Friday, October 14, 2016
Law Profs At Chicago, Harvard And Michigan Turn To 'Hamilton' As A Teaching Tool
Continuing my obsession with interest in Hamilton (links below): National Law Journal, Law Profs Turn to Hamilton (Yes, the Musical) as Teaching Tool:
What can law students learn from the hit musical “Hamilton”? Quite a bit, according to University of Chicago Law School Professor Will Baude, who made the musical’s recent arrival in the Windy City the centerpiece of his welcome address to new law students last month.
No, dueling is not a great idea. But the Tony Award-winning show, which follows the life of Founding Father and real-life lawyer Alexander Hamilton, offers three life lessons for aspiring attorneys, Baude said last month. It illustrates the value of challenging conventional wisdom; the importance of friendships and personal connections in one’s career; and the utility of viewing the law as a separate world—not just as a tool to achieve certain outcomes.
Baude is one of a growing number of legal academics bringing “Hamilton” into the classroom, questioning the accuracy of Hamilton’s pop-culture portrayal, and mining the show for context on modern-day politics. ... Here is a sampling of how other law professors [Annette Gordon-Reed (Hatvard) (Hamilton: The Musical: Blacks and the Founding Fathers), Richard Primus (Michigan) (Will Lin-Manuel Miranda Transform the Supreme Court?), Laurence Tribe (Harvard) (Hamilton Takes Harvard)] are bringing “Hamilton” into their teaching and writing.
The New York Times has a gripping piece on the influence of the play on the artistic director of the theater: ‘Hamilton’ and Heartache: Living the Unimaginable:
Oskar Eustis ... the exuberant 58-year-old artistic director of the Public Theater [is] arguably the most admired theater executive in the country. ...
His 16-year-old son, Jack, took his own life nearly two years ago. Now, Mr. Eustis, with his family, faces the kind of soul-searching for which there can be no preparation. How to hold on and move forward at the same time. What it means to be a public figure with a private grief. How he thinks about the work he does and the shows he sees. ...
An MP3 arrived by email, hours after Jack’s death. It came from Lin-Manuel Miranda, a new arrival to the Public fold.
It was a demo recording of “It’s Quiet Uptown,” the song from “Hamilton” describing Alexander Hamilton, and his wife, Eliza, as they grieve the death of their 19-year-old son, Philip:
There are moments that the words don’t reach
There is suffering too terrible to name
You hold your child as tight as you can
And push away the unimaginable
The moments when you’re in so deep
It feels easier to just swim down.
The Hamiltons move uptown
And learn to live with the unimaginable ...

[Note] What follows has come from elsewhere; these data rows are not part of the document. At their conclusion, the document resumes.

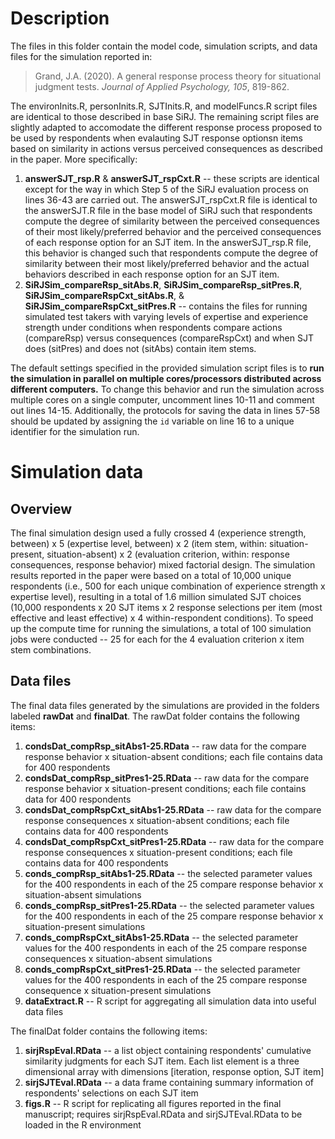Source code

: # Description
The files in this folder contain the model code, simulation scripts, and data files for the simulation reported in: 
>Grand, J.A. (2020). A general response process theory for situational judgment tests. *Journal of Applied Psychology, 105*, 819-862. 

The environInits.R, personInits.R, SJTInits.R, and modelFuncs.R script files are identical to those described in base SiRJ. The remaining script files are slightly adapted to accomodate the different response process proposed to be used by respondents when evalauting SJT response optionsn items based on similarity in actions versus perceived consequences as described in the paper. More specifically:
1. **answerSJT_rsp.R** & **answerSJT_rspCxt.R** -- these scripts are identical except for the way in which Step 5 of the SiRJ evaluation process on lines 36-43 are carried out. The answerSJT_rspCxt.R file is identical to the answerSJT.R file in the base model of SiRJ such that respondents compute the degree of similarity between the perceived consequences of their most likely/preferred behavior and the perceived consequences of each response option for an SJT item. In the answerSJT_rsp.R file, this behavior is changed such that respondents compute the degree of similarity between their most likely/preferred behavior and the actual behaviors described in each response option for an SJT item. 
2. **SiRJSim_compareRsp_sitAbs.R**, **SiRJSim_compareRsp_sitPres.R**, **SiRJSim_compareRspCxt_sitAbs.R**, &  **SiRJSim_compareRspCxt_sitPres.R** -- contains the files for running simulated test takers with varying levels of expertise and experience strength under conditions when respondents compare actions (compareRsp) versus consequences (compareRspCxt) and when SJT does (sitPres) and does not (sitAbs) contain item stems.

The default settings specified in the provided simulation script files is to **run the simulation in parallel on multiple cores/processors distributed across different computers.** To change this behavior and run the simulation across multiple cores on a single computer, uncomment lines 10-11 and comment out lines 14-15. Additionally, the protocols for saving the data in lines 57-58 should be updated by assigning the `id` variable on line 16 to a unique identifier for the simulation run.

# Simulation data
## Overview
The final simulation design used a fully crossed 4 (experience strength, between) x 5 (expertise level, between) x 2 (item stem, within: situation-present, situation-absent) x 2 (evaluation criterion, within: response consequences, response behavior) mixed factorial design. The simulation results reported in the paper were based on a total of 10,000 unique respondents (i.e., 500 for each unique combination of experience strength x expertise level), resulting in a total of 1.6 million simulated SJT choices (10,000 respondents x 20 SJT items x 2 response selections per item (most effective and least effective) x 4 within-respondent conditions). To speed up the compute time for running the simulations, a total of 100 simulation jobs were conducted -- 25 for each for the 4 evaluation criterion x item stem combinations.
## Data files
The final data files generated by the simulations are provided in the folders labeled **rawDat** and **finalDat**. 
The rawDat folder contains the following items:
1. **condsDat_compRsp_sitAbs1-25.RData** -- raw data for the compare response behavior x situation-absent conditions; each file contains data for 400 respondents
2. **condsDat_compRsp_sitPres1-25.RData** -- raw data for the compare response behavior x situation-present conditions; each file contains data for 400 respondents
3. **condsDat_compRspCxt_sitAbs1-25.RData** -- raw data for the compare response consequences x situation-absent conditions; each file contains data for 400 respondents
4. **condsDat_compRspCxt_sitPres1-25.RData** -- raw data for the compare response consequences x situation-present conditions; each file contains data for 400 respondents
5. **conds_compRsp_sitAbs1-25.RData** -- the selected parameter values for the 400 respondents in each of the 25 compare response behavior x situation-absent simulations
6. **conds_compRsp_sitPres1-25.RData** -- the selected parameter values for the 400 respondents in each of the 25 compare response behavior x situation-present simulations
7. **conds_compRspCxt_sitAbs1-25.RData** -- the selected parameter values for the 400 respondents in each of the 25 compare response consequences x situation-absent simulations
8. **conds_compRspCxt_sitPres1-25.RData** -- the selected parameter values for the 400 respondents in each of the 25 compare response consequence x situation-present simulations
9. **dataExtract.R** -- R script for aggregating all simulation data into useful data files

The finalDat folder contains the following items:
1. **sirjRspEval.RData** -- a list object containing respondents' cumulative similarity judgments for each SJT item. Each list element is a three dimensional array with dimensions [iteration, response option, SJT item]
2. **sirjSJTEval.RData** -- a data frame containing summary information of respondents' selections on each SJT item
3. **figs.R** -- R script for replicating all figures reported in the final manuscript; requires sirjRspEval.RData and sirjSJTEval.RData to be loaded in the R environment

If you see him in the street, walking by her
Side, talking by her side, have pity ...
He is trying to do the unimaginable
See them walking in the park, long after dark
Taking in the sights of the city ...
They are trying to do the unimaginable
There are moments that the words don’t reach
There is a grace too powerful to name
We push away what we can never understand
We push away the unimaginable
They are standing in the garden
Alexander by Eliza’s side
She takes his hand
It’s quiet uptown
Forgiveness. Can you imagine?
Forgiveness. Can you imagine?
If you see him in the street, walking by her
Side, talking by her side, have pity
They are going through the unimaginable
“There is nothing you can say,” Mr. Miranda recalled thinking. “And yet, I had a song about this. So I wrote to him saying, ‘If this is useful, then lean on it, and, if not, delete this email.’”
Mr. Eustis and his wife found it useful. “Every line of ‘Quiet Uptown’ feels like it’s exactly correct to my experience,” Mr. Eustis said. “It was the only music we listened to for a long time, and we listened to it every day, and it became a key thing for the two of us.”
There is a part of “Hamilton” that Mr. Eustis still finds unbearable, in the opening number, when a rapid description of Alexander Hamilton’s childhood includes the lyric “Moved in with a cousin, the cousin committed suicide,” which is choreographed with a brief pantomime of the death. “From the moment it happened in rehearsal, I’ve turned away,” he said. “I’ve never looked at it.”
But Mr. Eustis and Mr. Miranda both recall something else, too: The grieving father’s reaction to a line of comic relief that, in the show’s libretto, is uttered by Thomas Jefferson immediately after “It’s Quiet Uptown”: “Can we get back to politics?”
“For me, the beautiful thing about ‘Quiet Uptown’ is, it serves a ritualistic function — it takes us into the grief, and then it takes us out of it,” Mr. Eustis said. “And there’s nothing, there’s no other ritual that I know of, that can do that for me.”
Prior TaxProf Blog posts:
- The Story Of Tonight: With Billion-Dollar Hamilton Poised To Sweep Tony Awards, Broadway Pushes For Tax Break Extension (June 12, 2016)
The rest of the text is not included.